Given entries below:

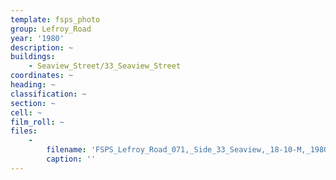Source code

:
 ```yaml
---
template: fsps_photo
group: Lefroy_Road
year: '1980'
description: ~
buildings:
    - Seaview_Street/33_Seaview_Street
coordinates: ~
heading: ~
classification: ~
section: ~
cell: ~
film_roll: ~
files:
    -
        filename: 'FSPS_Lefroy_Road_071,_Side_33_Seaview,_18-10-M,_1980.png'
        caption: ''
---
```

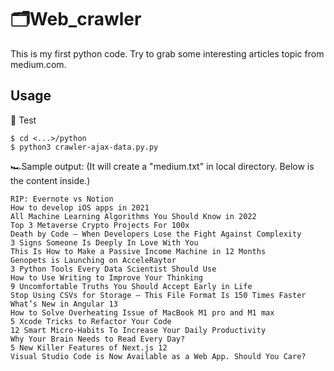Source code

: # 🗂️Web_crawler
This is my first python code. Try to grab some interesting articles topic from medium.com.

## Usage
🚀 Test 
```
$ cd <...>/python
$ python3 crawler-ajax-data.py.py
```

🏎️Sample output: (It will create a "medium.txt" in local directory. Below is the content inside.)
```
RIP: Evernote vs Notion
How to develop iOS apps in 2021
All Machine Learning Algorithms You Should Know in 2022
Top 3 Metaverse Crypto Projects For 100x
Death by Code — When Developers Lose the Fight Against Complexity
3 Signs Someone Is Deeply In Love With You
This Is How to Make a Passive Income Machine in 12 Months
Genopets is Launching on AcceleRaytor
3 Python Tools Every Data Scientist Should Use
How to Use Writing to Improve Your Thinking
9 Uncomfortable Truths You Should Accept Early in Life
Stop Using CSVs for Storage — This File Format Is 150 Times Faster
What’s New in Angular 13
How to Solve Overheating Issue of MacBook M1 pro and M1 max
5 Xcode Tricks to Refactor Your Code
12 Smart Micro-Habits To Increase Your Daily Productivity
Why Your Brain Needs to Read Every Day?
5 New Killer Features of Next.js 12
Visual Studio Code is Now Available as a Web App. Should You Care?
```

End of Given entries.

The task: Would you give the data above again word for word, minus the pictures?

Finished task:
Source code

:
 ```yaml
---
template: fsps_photo
group: Lefroy_Road
year: '1980'
description: ~
buildings:
    - Seaview_Street/33_Seaview_Street
coordinates: ~
heading: ~
classification: ~
section: ~
cell: ~
film_roll: ~
files:
    -
        filename: 'FSPS_Lefroy_Road_071,_Side_33_Seaview,_18-10-M,_1980.png'
        caption: ''
---
```

Source code

: # 🗂️Web_crawler
This is my first python code. Try to grab some interesting articles topic from medium.com.

## Usage
🚀 Test 
```
$ cd <...>/python
$ python3 crawler-ajax-data.py.py
```

🏎️Sample output: (It will create a "medium.txt" in local directory. Below is the content inside.)
```
RIP: Evernote vs Notion
How to develop iOS apps in 2021
All Machine Learning Algorithms You Should Know in 2022
Top 3 Metaverse Crypto Projects For 100x
Death by Code — When Developers Lose the Fight Against Complexity
3 Signs Someone Is Deeply In Love With You
This Is How to Make a Passive Income Machine in 12 Months
Genopets is Launching on AcceleRaytor
3 Python Tools Every Data Scientist Should Use
How to Use Writing to Improve Your Thinking
9 Uncomfortable Truths You Should Accept Early in Life
Stop Using CSVs for Storage — This File Format Is 150 Times Faster
What’s New in Angular 13
How to Solve Overheating Issue of MacBook M1 pro and M1 max
5 Xcode Tricks to Refactor Your Code
12 Smart Micro-Habits To Increase Your Daily Productivity
Why Your Brain Needs to Read Every Day?
5 New Killer Features of Next.js 12
Visual Studio Code is Now Available as a Web App. Should You Care?
```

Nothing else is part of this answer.